December 6, 2015 - 22:49
“Take only pictures, leave only footprints.” --hiker’s maxim
Galaxies spin just outside our tiny corner of the universe. Voids, bigger than we can comprehend, stretch billions of light-years across the cosmos. Each new advance in cosmological science is a new realization of how very small humanity actually is. And yet our discoveries don’t stop with the macro-universe. All around us, inside of us, trillions of tiny organisms are interacting with and influencing one another. Bacteria, viruses, parasites, and other organisms, too small for us to observe, make up their own microbiome inside and outside a human body. The world outside of us is staggeringly complex, but so too is the world within. In such a system, where do humans find their place, if they do at all?
In fact, there are several humanity-related implications to these new discoveries about our environment. The first is that we realize how very interconnected we are with the world -- in fact, 90% of the cells that compose our bodies are not “ours” at all. Instead, they’re composed of miniscule organisms that we cannot live without – in other words, we are our own individual ecosystem. “Each body is a heterogeneous and complex network of entities that is itself an entity or unit” (Wordpress). In this case, we can no longer see ourselves as separate identities, but as “hominid ecologies” (Wordpress) that are both in and of the environment. The distinction between nature and culture becomes significantly more blurry. This leads to a second implication-- the recognition of our influences on the systems which we are a part of. Just as our small microorganisms influence us, we in turn influence the environments around us, raising the question: how aware do we need to be? What influences (footprints, so to speak) do we leave, and how do we act in an attitude of awareness towards these ecological systems?
The idea of “ecological intelligence”, or the understanding of both the global environmental and small ecological influences of our choices, is something that comes into play here. Bowers introduces this idea in his “Steps to the Recovery of Ecological Intelligence”, but Ursula LeGuin explores it even further in her short story, “Vaster Than Empires”. In it, she describes an empath named Osden – one who is acutely aware of his surroundings and of the feelings of people around him. However, instead of being a sympathetic character, Osden is a troubled one. His great gift of empathy is also a curse that causes him to sense everything that others feel, be acutely aware of his surroundings, and in the end give himself up to the fear in the forest that the group explores. It’s unclear how LeGuin feels about this, but the fact remains that although the fear in the forest affects each member of the group, most of them fail to recognize that it influences them. It makes one wonder: what are the influences in our lives that we are not environmentally sensitive enough to recognize? And if we were successful in discerning it, as Osden is, what consequences would that have?

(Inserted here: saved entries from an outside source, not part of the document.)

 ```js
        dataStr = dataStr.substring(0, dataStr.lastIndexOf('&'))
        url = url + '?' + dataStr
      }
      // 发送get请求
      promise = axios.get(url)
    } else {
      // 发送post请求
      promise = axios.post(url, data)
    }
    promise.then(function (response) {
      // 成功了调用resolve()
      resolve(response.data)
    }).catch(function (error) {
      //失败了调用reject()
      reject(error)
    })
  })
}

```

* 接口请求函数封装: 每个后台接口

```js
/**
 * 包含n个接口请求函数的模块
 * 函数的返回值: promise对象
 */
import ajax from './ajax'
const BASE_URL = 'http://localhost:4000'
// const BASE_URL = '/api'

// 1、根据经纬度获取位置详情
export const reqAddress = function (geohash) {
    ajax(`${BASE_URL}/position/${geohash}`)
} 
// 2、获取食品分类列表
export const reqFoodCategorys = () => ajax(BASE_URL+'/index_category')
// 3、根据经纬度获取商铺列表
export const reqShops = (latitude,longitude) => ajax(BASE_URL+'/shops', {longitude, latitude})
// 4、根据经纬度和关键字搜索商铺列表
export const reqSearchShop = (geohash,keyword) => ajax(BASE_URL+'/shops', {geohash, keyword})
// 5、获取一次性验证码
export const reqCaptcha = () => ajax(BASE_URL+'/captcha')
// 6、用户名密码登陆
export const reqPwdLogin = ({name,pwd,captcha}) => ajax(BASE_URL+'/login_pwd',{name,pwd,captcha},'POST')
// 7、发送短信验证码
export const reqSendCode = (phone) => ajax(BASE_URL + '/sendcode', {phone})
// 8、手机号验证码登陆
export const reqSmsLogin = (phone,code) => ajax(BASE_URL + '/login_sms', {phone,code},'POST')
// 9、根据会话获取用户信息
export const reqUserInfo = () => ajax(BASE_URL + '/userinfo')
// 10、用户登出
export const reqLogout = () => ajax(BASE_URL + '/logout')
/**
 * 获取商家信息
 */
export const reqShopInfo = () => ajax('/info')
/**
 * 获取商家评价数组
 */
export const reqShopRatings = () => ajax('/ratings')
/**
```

Latour considers the possible consequences in his essay, “Agency in the Time of the Anthropocene”, where he states that recent discoveries have changed how we think about the earth. The earth is no longer a passive object, not easily moved by humanity – instead, it is an “active, local, limited, sensitive, fragile, quaking, and easily tickled envelope”, and we are forced to see our influence on it. But it’s not only our influence: the world affects us as much as we affect it, and the subject-object narrative is in fact rendered inapplicable. In other words, nothing is passive and everything is an active; there are so many new elements and bodies in our environment that act on one another that any boundary between the two is inevitably mistaken. Because of this, Latour notes that “there is no distant place” – everything is connected, as larvalsubjects pointed out previously, and there is no “elsewhere”, no divide between the social and the natural environment. Any contract or agreement with the earth is simply not feasible because it implies two sides (society and nature), rather than unification.
This begins to answer our questions of environmental influence and awareness by turning our understanding on its head. Yes, we affect the system, but so, too, does it affect us – in both good and bad ways. Earlier in the course, my friend and I noted – half in jest, half seriously – that perhaps the world would be better if humans didn’t exist. In a way, perhaps, if we were never there to leave footprints, the damage would have never been done. But what Latour leads us to recognize is that “erasing our footprints”, or attempting to cease human influence upon both macro- and micro- systems, is the wrong approach. By now, of course, it’s impossible -- but more importantly, it’s the natural order for things to influence and be influenced by their environments, humans and non-humans alike.
In other words, ecological intelligence helps us find and claim our place in the system, neither solely subjects nor objects. As bodies within a much greater system, our job isn’t to erase the mark of humanity upon the earth or destroy any evidence that we changed the world; instead, it’s to recognize and take responsibility for the imprints that we leave in the places that we have been.